Peintre Figuratif Néerlandais
Keesvan Willigen
Une vie d'art traversant quatre cultures — une œuvre ciselée, organique, universelle.
L'art de peindre l'âme
Né à La Haye en 1915 dans une grande famille de bijoutiers néerlandais, Kees van Willigen développa très tôt un regard d'une précision presque chirurgicale — formé à Hanau aux métaux précieux, il transposera cette rigueur au pinceau, à l'encre, à l'aquarelle.
Influencé par le surréalisme et le cubisme, son œuvre traverse quatre cultures avec une liberté rare. Peintre, dessinateur, graveur et architecte : un artiste complet, habité par un esprit humaniste et une poésie profondément personnelle.

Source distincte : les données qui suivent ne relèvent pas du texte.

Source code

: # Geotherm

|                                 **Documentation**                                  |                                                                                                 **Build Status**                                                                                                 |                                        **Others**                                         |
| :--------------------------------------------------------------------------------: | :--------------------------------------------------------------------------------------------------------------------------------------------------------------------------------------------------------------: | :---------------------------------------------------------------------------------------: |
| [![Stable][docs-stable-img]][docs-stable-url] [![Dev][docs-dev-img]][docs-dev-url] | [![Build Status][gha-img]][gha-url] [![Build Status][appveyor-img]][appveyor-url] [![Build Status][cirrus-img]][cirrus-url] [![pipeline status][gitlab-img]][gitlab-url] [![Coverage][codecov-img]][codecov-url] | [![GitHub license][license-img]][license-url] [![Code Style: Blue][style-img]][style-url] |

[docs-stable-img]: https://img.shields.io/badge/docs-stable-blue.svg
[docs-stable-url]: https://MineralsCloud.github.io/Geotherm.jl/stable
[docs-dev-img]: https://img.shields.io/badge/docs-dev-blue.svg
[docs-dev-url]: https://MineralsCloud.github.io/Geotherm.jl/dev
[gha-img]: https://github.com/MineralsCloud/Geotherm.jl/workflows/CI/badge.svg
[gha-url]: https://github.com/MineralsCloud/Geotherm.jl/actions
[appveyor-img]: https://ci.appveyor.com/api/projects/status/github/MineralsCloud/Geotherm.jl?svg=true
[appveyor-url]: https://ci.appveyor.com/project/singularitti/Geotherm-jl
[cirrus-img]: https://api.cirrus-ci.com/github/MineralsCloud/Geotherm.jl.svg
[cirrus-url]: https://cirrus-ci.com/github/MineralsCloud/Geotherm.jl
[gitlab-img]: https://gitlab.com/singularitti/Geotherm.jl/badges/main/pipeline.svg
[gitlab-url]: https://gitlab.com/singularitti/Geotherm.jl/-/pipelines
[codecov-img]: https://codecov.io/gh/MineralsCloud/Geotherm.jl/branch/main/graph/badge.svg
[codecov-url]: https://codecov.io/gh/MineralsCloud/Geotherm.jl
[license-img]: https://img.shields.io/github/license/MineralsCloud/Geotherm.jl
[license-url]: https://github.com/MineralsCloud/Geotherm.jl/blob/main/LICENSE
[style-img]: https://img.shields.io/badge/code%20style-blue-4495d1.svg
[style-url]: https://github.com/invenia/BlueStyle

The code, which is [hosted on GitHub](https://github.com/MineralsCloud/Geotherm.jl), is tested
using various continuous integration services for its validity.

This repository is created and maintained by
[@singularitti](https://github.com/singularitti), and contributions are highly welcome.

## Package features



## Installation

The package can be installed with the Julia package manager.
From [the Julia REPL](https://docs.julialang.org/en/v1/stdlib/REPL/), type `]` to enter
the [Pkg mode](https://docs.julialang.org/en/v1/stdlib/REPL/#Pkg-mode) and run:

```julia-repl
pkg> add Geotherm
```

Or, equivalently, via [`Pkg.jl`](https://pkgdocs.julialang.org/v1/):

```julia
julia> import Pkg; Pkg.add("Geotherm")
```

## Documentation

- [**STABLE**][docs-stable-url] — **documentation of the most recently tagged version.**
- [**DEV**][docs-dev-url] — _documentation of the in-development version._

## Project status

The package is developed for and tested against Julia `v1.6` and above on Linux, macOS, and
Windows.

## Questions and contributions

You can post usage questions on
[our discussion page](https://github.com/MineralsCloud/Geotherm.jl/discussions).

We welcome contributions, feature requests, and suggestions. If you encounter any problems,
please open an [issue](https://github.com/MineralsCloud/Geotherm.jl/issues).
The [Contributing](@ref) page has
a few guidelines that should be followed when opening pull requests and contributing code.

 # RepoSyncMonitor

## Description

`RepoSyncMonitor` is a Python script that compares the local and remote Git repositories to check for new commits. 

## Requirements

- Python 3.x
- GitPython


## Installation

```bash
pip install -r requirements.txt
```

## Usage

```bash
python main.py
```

Ses couleurs sont inimitables — complexes, loin du monde des écrans.

La Haye · Hanau · 1931–1937
Avant la peinture,
l'orfèvrerie
Avant de tenir un pinceau, Kees van Willigen dessinait des bijoux. Formé à Hanau — capitale mondiale de la joaillerie — il maîtrisait l'art du métal précieux, des pierres, des ombres portées sur papier noir. Ces dessins d'atelier sont les premières œuvres connues de sa main : une précision de graveur, une élégance Art Déco déjà pleinement assumée.







Œuvres
Sélection · 1942 – 1985







Une œuvre picturale plus que peinte — ciselée. Des couleurs complexes, inimitables, loin du monde des écrans.
Galerie van Willigen — catalogue rétrospectif

Chronologie
1950 – 1960 · Ardèche · La Haye
La période cubiste
Dès les années 1950, Kees van Willigen développe un langage plastique singulier où les formes animales et humaines se fragmentent en plans géométriques nets. Influencé par Picasso et le cubisme analytique, il impose pourtant une vision propre — organique, charnelle, vivante. Les animaux deviennent des architectures. Les visages, des puzzles d'émotions. Une géométrie qui ne fige pas, mais qui palpite.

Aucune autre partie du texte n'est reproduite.